Thursday, March 15, 2012

Language on Barsoom

I read the heck out of Edgar Rice Burroughs' Barsoom and Caspak novels when I was a kid. Ten years or more later, I was part of the "generations of 8-year-olds", as Carl Sagan put it, whose perspective was expanded by this fantasy:



So I've been curious about the new movie. It's gotten some bad press, like The New York Times panning the marketing effort in "Ishtar" Lands on Mars...but the NYT is generally a bastion of foolish snobbery against genre fiction, especially science fiction or fantasy. The word-of-mouth is pretty good. Erik Mona praised the movie on FB, James Maliszewski points to the clear influence of Barsoom on Gygax. Michael Chabon, interviewed on io9, loved the books too.

But of course it wasn't until I learned that Paul Frommer worked on the Barsoomian language for the film that I started getting really interested. Clearly the creators cared enough about the source material to treat it better than Star-Warsy gobbledygook. The words in the Barsoom novels are not a language, not even a systematic naming language, so it's great that the filmmakers hired someone to expand that linguistic writing and make it more systematic. The novels are dated, and do tend toward juvenilia, but E.R.B. did a lot of underappreciated work in worldbuilding, including fun little elements like jetan. Perhaps Barsoomian was E.R.B.'s linguistic handwaving, a version of the "universal translator".

Fiat Lingua has an interview by Swedish E.R.B. collector Fredrik Ekman with Paul Frommer (PDF). Frommer explains that his expanded Barsoomian is nearly isolating, with very little inflectional morphology. There's no case marking, and the language instead relies heavily on word order. Barsoomian uses VSO, which is a nice choice to avoid re-lexing English, and is a logical, underappreciated word order in conlangs more generally, IMHO. Possession is as in Indonesian/Malay: the possessor follows the possessed with no special marking. Frommer based the language on the 400+ words pulled from the books, mostly names, interpreted into a coherent system. He made some interesting choices, such as including a voiced velar fricative alongside the rhotic alveolar approximate of American English. The most interesting feature is certainly the pronominal system:
Perhaps the most interesting feature is the pronominal system, where there are distinct cases for subject and object (akin to English I/me, he/him, we/us, etc.). To form the objective case, you take the initial consonant of the pronoun and repeat it at the end of the word. So I = tu, me = tut; he = ki, him = kik. Then to form the plurals of these pronouns, you simply “voice” the unvoiced consonants—in these examples, t becomes d and k become hard g. So we = du and us = dud.
There's also some good discussion of Frommer's method and the training of the actors in "John Carter: Inventing a New Language". Willem Dafoe discussed his experiences playing Tars Tarkas with io9, with a nice video clip of him speaking a line (at about 03:29).

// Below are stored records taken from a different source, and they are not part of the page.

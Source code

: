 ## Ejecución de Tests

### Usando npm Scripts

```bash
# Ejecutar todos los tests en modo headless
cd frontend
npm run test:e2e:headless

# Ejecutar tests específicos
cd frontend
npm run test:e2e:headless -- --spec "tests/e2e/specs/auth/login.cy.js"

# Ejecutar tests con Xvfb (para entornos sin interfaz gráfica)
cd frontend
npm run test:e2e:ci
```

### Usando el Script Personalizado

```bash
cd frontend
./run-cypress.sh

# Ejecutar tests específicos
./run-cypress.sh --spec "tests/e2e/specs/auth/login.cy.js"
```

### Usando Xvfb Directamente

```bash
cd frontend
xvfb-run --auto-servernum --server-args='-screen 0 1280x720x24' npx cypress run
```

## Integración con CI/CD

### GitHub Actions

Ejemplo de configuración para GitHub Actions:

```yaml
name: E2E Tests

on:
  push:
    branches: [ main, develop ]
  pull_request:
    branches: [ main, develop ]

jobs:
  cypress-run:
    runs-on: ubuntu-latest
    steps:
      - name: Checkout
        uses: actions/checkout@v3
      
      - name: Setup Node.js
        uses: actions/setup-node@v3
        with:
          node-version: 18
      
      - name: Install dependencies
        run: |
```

Pagelady has transcribed some phrases from the movie, and links to this lexicon at Langmaker (by Jeffrey Henning), culled from the same source material Frommer used. The Conlanging Librarian also has a number of posts exploring this material.

Some graphic designers at Disney came up with a "Martian alphabet"; it's pretty unsophisticated, a simple substitution cipher. And it's exactly the sort of this a graphic designer might make to look "alien" but no-one would ever use to actually write with: it would be a nightmare trying to write those characters at speed with a pen and paper, or any other tool other than a keyboard and mouse. But they have a "Martian Translator" to cipher texts and a "Martian Decoder" to decipher them; there's also a PDF. How to Count in Barsoomian has an overview of the numerals of this script.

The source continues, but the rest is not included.